A Jacobin é uma revista de cultura socialista. Não simplesmente “de esquerda”, ou “progressista”: socialista. Orgulhosamente ecumênica em sua abrangência, não tem filiação a uma organização específica, e se propõe a promover um debate camarada no interior da diversa tradição dos movimentos emancipatórios. É fruto de uma nova geração de militantes que, atravessando a experiência do movimento antiglobalização, do movimento antiguerra e os movimentos antiausteridade de 2011/2012, está menos preocupada com as disputas sectárias e fratricidas que frequentemente suga a energia dos ambientes esquerdistas, e mais preocupada em construir um movimento de massas amplo e plural, com um programa que olhe para frente e ofereça soluções viáveis para os problemas do nosso tempo.

Essa é a geração que se viu vivendo, de repente, no fim do fim da história. Frente ao colapso espetacular do consenso neoliberal e a ascensão mórbida do populismo reacionário se vê forçada a tomar partido e a se organizar coletivamente.

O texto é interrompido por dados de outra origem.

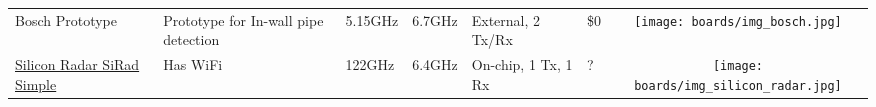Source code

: \begin{longtable}[]{@{}llllllc@{}}
\begin{minipage}[t]{\colwidthA}\raggedright\strut
Bosch Prototype
\strut\end{minipage} &
\begin{minipage}[t]{\colwidthB}\raggedright\strut
Prototype for In-wall pipe detection
\strut\end{minipage} &
\begin{minipage}[t]{\colwidthC}\raggedright\strut
5.15GHz
\strut\end{minipage} &
\begin{minipage}[t]{\colwidthD}\raggedright\strut
6.7GHz
\strut\end{minipage} &
\begin{minipage}[t]{\colwidthE}\raggedright\strut
External, 2 Tx/Rx
\strut\end{minipage} &
\begin{minipage}[t]{\colwidthF}\raggedright\strut
\$0
\strut\end{minipage} &
\begin{minipage}[t]{\colwidthG}\centering\strut
\texttt{[image: boards/img\_bosch.jpg]}
\strut\end{minipage}\tabularnewline

\begin{minipage}[t]{\colwidthA}\raggedright\strut
	\href{http://www.siliconradar.de/evalkits_e.html}{Silicon Radar SiRad Simple}
\strut\end{minipage} &
\begin{minipage}[t]{\colwidthB}\raggedright\strut
Has WiFi
\strut\end{minipage} &
\begin{minipage}[t]{\colwidthC}\raggedright\strut
122GHz
\strut\end{minipage} &
\begin{minipage}[t]{\colwidthD}\raggedright\strut
6.4GHz
\strut\end{minipage} &
\begin{minipage}[t]{\colwidthE}\raggedright\strut
On-chip, 1 Tx, 1 Rx
\strut\end{minipage} &
\begin{minipage}[t]{\colwidthF}\raggedright\strut
?
\strut\end{minipage} &
\begin{minipage}[t]{\colwidthG}\centering\strut
\texttt{[image: boards/img\_silicon\_radar.jpg]}

\strut\end{minipage}\tabularnewline


\end{longtable}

Mas a crise também nos demanda apontar direção: como simplesmente dizer ´não´ já não é o bastante, estamos obrigados a pensar seriamente no que afinal queremos como alternativa positiva de futuro.

Seja oferecendo comentários contemporâneos à conjuntura, revisitando os clássicos ou tentando construir novas sínteses, o que a Jacobin almeja ser é um espaço vibrante de vida intelectual anticapitalista, ao mesmo tempo aberto, acessível e atraente – mantendo a bandeira vermelha de pé aconteça o que acontecer. A tarefa, nada trivial, é mostrar na prática a atualidade do socialismo como projeto político e da análise de classe como ferramenta analítica indispensável para a ação estratégica.

Como surgiu a Jacobin?
A Jacobin veio ao mundo em 2010, como uma minúscula publicação on-line gestada no dormitório universitário de seu fundador e editor, Bhaskar Sunkara. Filho mais novo de uma família de imigrantes de Trinidad y Tobago, Bhaskar foi o único dos irmãos a nascer nos Estados Unidos, em 1989, poucos meses antes da queda do muro de Berlim. No início, pouco se diferenciava dos inúmeros blogs dos nichos digitais da esquerda, talvez apenas em sua ambição e sendo de oportunidade.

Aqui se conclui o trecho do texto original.